I am creating the bulkloader.yaml automatically from my existing schema and have trouble downloading my data due the repeated=True of my KeyProperty.
class User(ndb.Model):
firstname = ndb.StringProperty()
friends = ndb.KeyProperty(kind='User', repeated=True)
The automatic created bulkloader looks like this:
- kind: User
connector: csv
connector_options:
# TODO: Add connector options here--these are specific to each connector.
property_map:
- property: __key__
external_name: key
export_transform: transform.key_id_or_name_as_string
- property: firstname
external_name: firstname
# Type: String Stats: 2 properties of this type in this kind.
- property: friends
external_name: friends
# Type: Key Stats: 2 properties of this type in this kind.
import_transform: transform.create_foreign_key('User')
export_transform: transform.key_id_or_name_as_string
This is the error message I am getting:
google.appengine.ext.bulkload.bulkloader_errors.ErrorOnTransform: Error on transform. Property: friends External Name: friends. Code: transform.key_id_or_name_as_string Details: 'list' object has no attribute 'to_path'
What can I do please?
Possible Solution:
After Tony's tip I came up with this:
- property: friends
external_name: friends
# Type: Key Stats: 2 properties of this type in this kind.
import_transform: myfriends.stringToValue(';')
export_transform: myfriends.valueToString(';')
myfriends.py
def valueToString(delimiter):
def key_list_to_string(value):
keyStringList = []
if value == '' or value is None or value == []:
return None
for val in value:
keyStringList.append(transform.key_id_or_name_as_string(val))
return delimiter.join(keyStringList)
return key_list_to_string
And this works! The encoding is in Unicode though: UTF-8. Make sure to open the file in LibreOffice as such or you would see garbled content.
The biggest challenge is import.
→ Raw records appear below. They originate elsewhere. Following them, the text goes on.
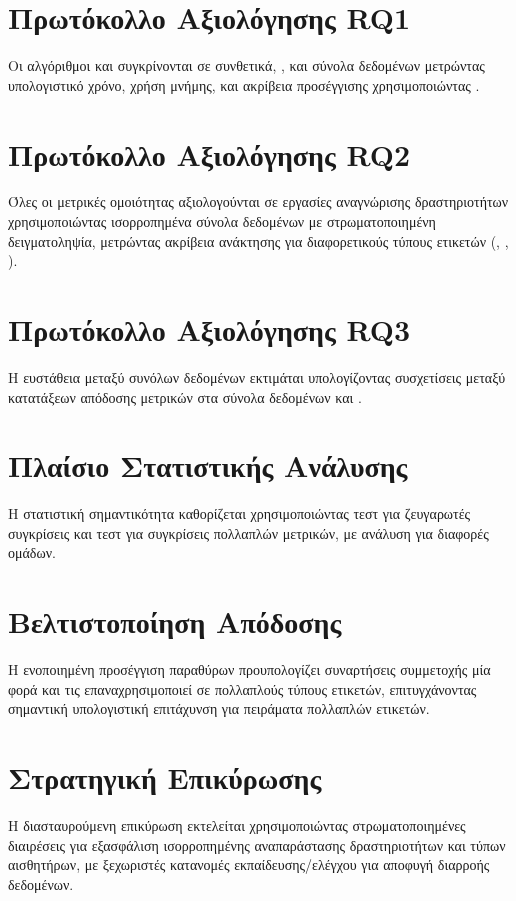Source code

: \section{Πρωτόκολλο Αξιολόγησης RQ1}
Οι αλγόριθμοι  και  συγκρίνονται σε συνθετικά, , και  σύνολα δεδομένων μετρώντας υπολογιστικό χρόνο, χρήση μνήμης, και ακρίβεια προσέγγισης χρησιμοποιώντας .

\section{Πρωτόκολλο Αξιολόγησης RQ2}
Όλες οι μετρικές ομοιότητας αξιολογούνται σε εργασίες αναγνώρισης δραστηριοτήτων χρησιμοποιώντας ισορροπημένα σύνολα δεδομένων με στρωματοποιημένη δειγματοληψία, μετρώντας ακρίβεια ανάκτησης για διαφορετικούς τύπους ετικετών (, , ).

\section{Πρωτόκολλο Αξιολόγησης RQ3}
Η ευστάθεια μεταξύ συνόλων δεδομένων εκτιμάται υπολογίζοντας συσχετίσεις  μεταξύ κατατάξεων απόδοσης μετρικών στα σύνολα δεδομένων  και .

\section{Πλαίσιο Στατιστικής Ανάλυσης}
Η στατιστική σημαντικότητα καθορίζεται χρησιμοποιώντας τεστ  για ζευγαρωτές συγκρίσεις και τεστ  για συγκρίσεις πολλαπλών μετρικών, με ανάλυση  για διαφορές ομάδων.

\section{Βελτιστοποίηση Απόδοσης}
Η ενοποιημένη προσέγγιση παραθύρων προυπολογίζει συναρτήσεις συμμετοχής μία φορά και τις επαναχρησιμοποιεί σε πολλαπλούς τύπους ετικετών, επιτυγχάνοντας σημαντική υπολογιστική επιτάχυνση για πειράματα πολλαπλών ετικετών.

\section{Στρατηγική Επικύρωσης}
Η διασταυρούμενη επικύρωση εκτελείται χρησιμοποιώντας στρωματοποιημένες διαιρέσεις για εξασφάλιση ισορροπημένης αναπαράστασης δραστηριοτήτων και τύπων αισθητήρων, με ξεχωριστές κατανομές εκπαίδευσης/ελέγχου για αποφυγή διαρροής δεδομένων.

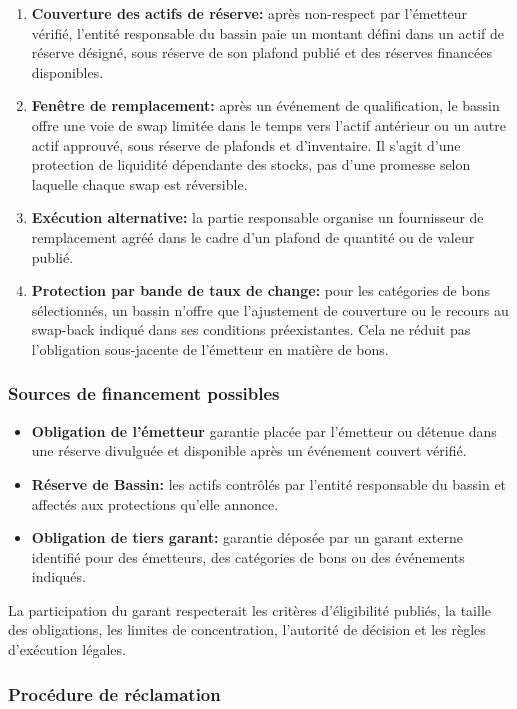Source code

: \documentclass[11pt]{article}
\begin{document}
\begin{enumerate}[leftmargin=*]
\item \textbf{Couverture des actifs de réserve:} après non-respect par l'émetteur vérifié, l'entité responsable du bassin paie un montant défini dans un actif de réserve désigné, sous réserve de son plafond publié et des réserves financées disponibles.
\item \textbf{Fenêtre de remplacement:} après un événement de qualification, le bassin offre une voie de swap limitée dans le temps vers l'actif antérieur ou un autre actif approuvé, sous réserve de plafonds et d'inventaire. Il s'agit d'une protection de liquidité dépendante des stocks, pas d'une promesse selon laquelle chaque swap est réversible.
\item \textbf{Exécution alternative:} la partie responsable organise un fournisseur de remplacement agréé dans le cadre d'un plafond de quantité ou de valeur publié.
\item \textbf{Protection par bande de taux de change:} pour les catégories de bons sélectionnés, un bassin n'offre que l'ajustement de couverture ou le recours au swap-back indiqué dans ses conditions préexistantes. Cela ne réduit pas l'obligation sous-jacente de l'émetteur en matière de bons.
\end{enumerate}
\subsubsection*{Sources de financement possibles}

\begin{itemize}[leftmargin=*]
\item \textbf{Obligation de l'émetteur} garantie placée par l'émetteur ou détenue dans une réserve divulguée et disponible après un événement couvert vérifié.
\item \textbf{Réserve de Bassin:} les actifs contrôlés par l'entité responsable du bassin et affectés aux protections qu'elle annonce.
\item \textbf{Obligation de tiers garant:} garantie déposée par un garant externe identifié pour des émetteurs, des catégories de bons ou des événements indiqués.
\end{itemize}
La participation du garant respecterait les critères d'éligibilité publiés, la taille des obligations, les limites de concentration, l'autorité de décision et les règles d'exécution légales.

\subsubsection*{Procédure de réclamation}
\end{document}
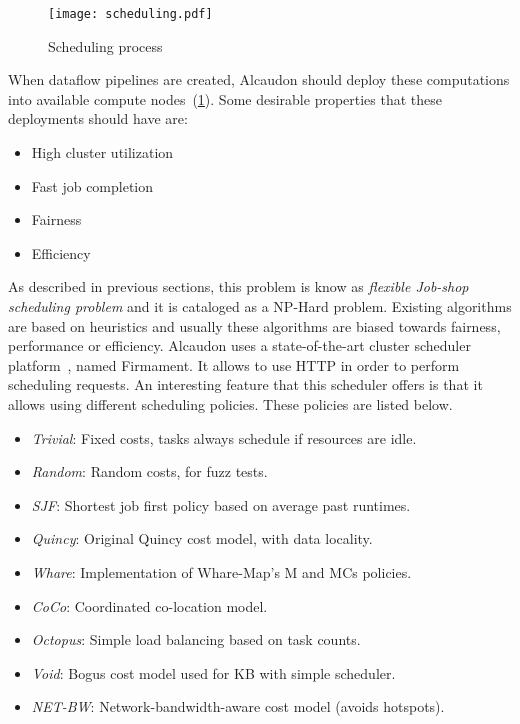 \begin{figure}[!h]
  \centering
  \texttt{[image: scheduling.pdf]}
  \caption{Scheduling process}
  \label{fig:scheduler}
\end{figure}

When dataflow pipelines are created, Alcaudon should deploy these computations
into available compute nodes~(\ref{fig:scheduler}). Some desirable properties that
these deployments should have are:

\begin{itemize}
\item High cluster utilization
\item Fast job completion
\item Fairness
\item Efficiency
\end{itemize}

As described in previous sections, this problem is know as
\textit{flexible Job-shop scheduling problem} and it is cataloged as a NP-Hard
problem. Existing algorithms are based on heuristics and usually these
algorithms are biased towards fairness, performance or efficiency.
Alcaudon uses a state-of-the-art cluster scheduler platform~\cite{firmament},
named Firmament. It allows to use \acs{HTTP} in order to perform scheduling
requests. An interesting feature that this scheduler offers is that it allows
using different scheduling policies. These policies are listed below.

\begin{itemize}
\item \textit{Trivial}: Fixed costs, tasks always schedule if resources are idle.
\item \textit{Random}: Random costs, for fuzz tests.
\item \textit{SJF}: Shortest job first policy based on average past runtimes.
\item \textit{Quincy}: Original Quincy cost model, with data locality.
\item \textit{Whare}: Implementation of Whare-Map's M and MCs policies.
\item \textit{CoCo}: Coordinated co-location model.
\item \textit{Octopus}: Simple load balancing based on task counts.
\item \textit{Void}: Bogus cost model used for KB with simple scheduler.
\item \textit{NET-BW}: Network-bandwidth-aware cost model (avoids hotspots).
\end{itemize}

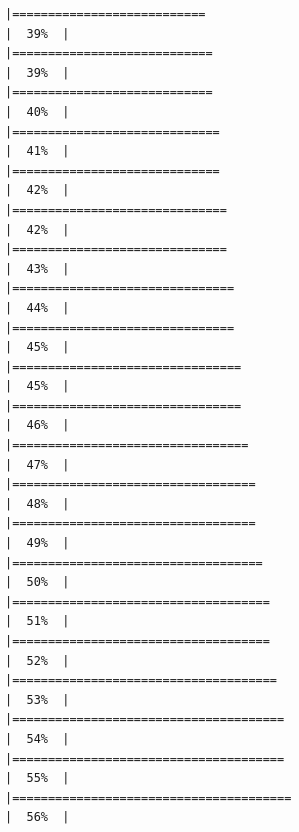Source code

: \documentclass[
]{article}
\begin{document}
\begin{verbatim}
|===========================                                           |  39%  |                                                                              |============================                                          |  39%  |                                                                              |============================                                          |  40%  |                                                                              |=============================                                         |  41%  |                                                                              |=============================                                         |  42%  |                                                                              |==============================                                        |  42%  |                                                                              |==============================                                        |  43%  |                                                                              |===============================                                       |  44%  |                                                                              |===============================                                       |  45%  |                                                                              |================================                                      |  45%  |                                                                              |================================                                      |  46%  |                                                                              |=================================                                     |  47%  |                                                                              |==================================                                    |  48%  |                                                                              |==================================                                    |  49%  |                                                                              |===================================                                   |  50%  |                                                                              |====================================                                  |  51%  |                                                                              |====================================                                  |  52%  |                                                                              |=====================================                                 |  53%  |                                                                              |======================================                                |  54%  |                                                                              |======================================                                |  55%  |                                                                              |=======================================                               |  56%  |                                                                              
\end{verbatim}
\end{document}
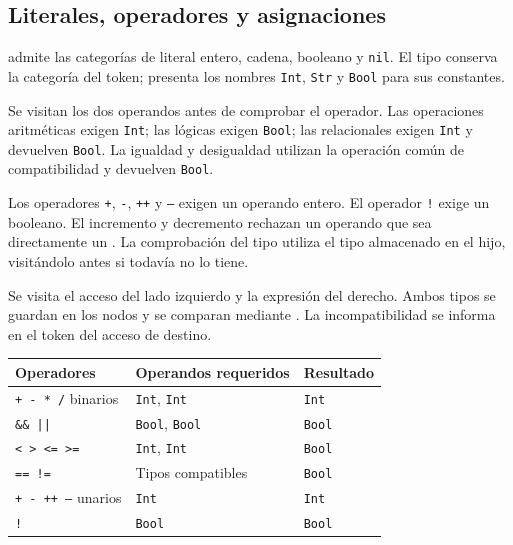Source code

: \subsection{Literales, operadores y asignaciones}
\begin{description}[style=nextline]
  \item[Literal]
   admite las categorías de literal entero,
  cadena, booleano y \texttt{nil}. El tipo conserva la categoría del
  token;  presenta los nombres
  \texttt{Int}, \texttt{Str} y \texttt{Bool} para sus constantes.
  \item[Operación binaria]
  Se visitan los dos operandos antes de comprobar el operador.
  Las operaciones aritméticas exigen \texttt{Int}; las lógicas exigen
  \texttt{Bool}; las relacionales exigen \texttt{Int} y devuelven
  \texttt{Bool}. La igualdad y desigualdad utilizan la operación común
  de compatibilidad y devuelven \texttt{Bool}.
  \item[Operación unaria]
  Los operadores \texttt{+}, \texttt{-}, \texttt{++} y \texttt{--}
  exigen un operando entero. El operador \texttt{!} exige un booleano.
  El incremento y decremento rechazan un operando que sea directamente
  un . La comprobación del tipo utiliza el tipo
  almacenado en el hijo, visitándolo antes si todavía no lo tiene.
  \item[Asignación]
  Se visita el acceso del lado izquierdo y la expresión del derecho.
  Ambos tipos se guardan en los nodos y se comparan mediante
  . La incompatibilidad se informa en el
  token del acceso de destino.
\end{description}

\begin{center}
\small
\begin{tabular}{|l|l|l|}
\hline
\textbf{Operadores} & \textbf{Operandos requeridos} & \textbf{Resultado} \\ \hline
\texttt{+ - * /} binarios & \texttt{Int}, \texttt{Int} & \texttt{Int} \\ \hline
\texttt{\&\& ||} & \texttt{Bool}, \texttt{Bool} & \texttt{Bool} \\ \hline
\texttt{< > <= >=} & \texttt{Int}, \texttt{Int} & \texttt{Bool} \\ \hline
\texttt{== !=} & Tipos compatibles & \texttt{Bool} \\ \hline
\texttt{+ - ++ --} unarios & \texttt{Int} & \texttt{Int} \\ \hline
\texttt{!} & \texttt{Bool} & \texttt{Bool} \\ \hline
\end{tabular}
\end{center}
This is what I came up with without any luck:
def stringToValue(delimiter):
def string_to_key_list(value):
keyvalueList = []
if value == '' or value is None or value == []:
return None
for val in value.split(';'):
keyvalueList.append(transform.create_foreign_key('User'))
return keyvalueList
return string_to_key_list
I get the error message:
BadValueError: Unsupported type for property friends: <type 'function'>
According to Datastore viewer, I need to create something like this:
[datastore_types.Key.from_path(u'User', u'kave#gmail.com', _app=u's~myapp1')]
Update 2:
Tony you are to be a real expert in Bulkloader. Thanks for your help. Your solution worked!
I have moved my other question to a new thread.
But one crucial problem that appears is that, when I create new users I can see my friends field shown as <missing> and it works fine.
Now when I use your solution to upload the data, I see for those users without any friend entries a <null> entry. Unfortunately this seems to break the model since friends can't be null.
Changing the model to reflect this, seems to be ignored.
friends = ndb.KeyProperty(kind='User', repeated=True, required=False)
How can I fix this please?
update:
digging further into it:
when the status <missing> is shown in the data viewer, in code it shows friends = []
However when I upload the data via csv I get a <null>, which translates to friends = [None]. I know this, because I exported the data into my local data storage and could follow it in code. Strangely enough if I empty the list del user.friends[:], it works as expected. There must be a beter way to set it while uploading via csv though...
Final Solution
This turns out to be a bug that hasn't been resolved since over one year.
In a nutshell, even though there is no value in csv, because a list is expected, gae makes a list with a None inside. This is game breaking, since retrieval of such a model ends up in an instant crash.
Adding a post_import_function, which deletes the lists with a None inside.
In my case:
def post_import(input_dict, instance, bulkload_state_copy):
if instance["friends"] is None:
del instance["friends"]
return instance
Finally everything works as expected.
When you are using repeated properties and exporting to a CSV, you should be doing some formatting to concatenate the list into a CSV understood format. Please check the example here on import/export of list of dates and hope it can help you.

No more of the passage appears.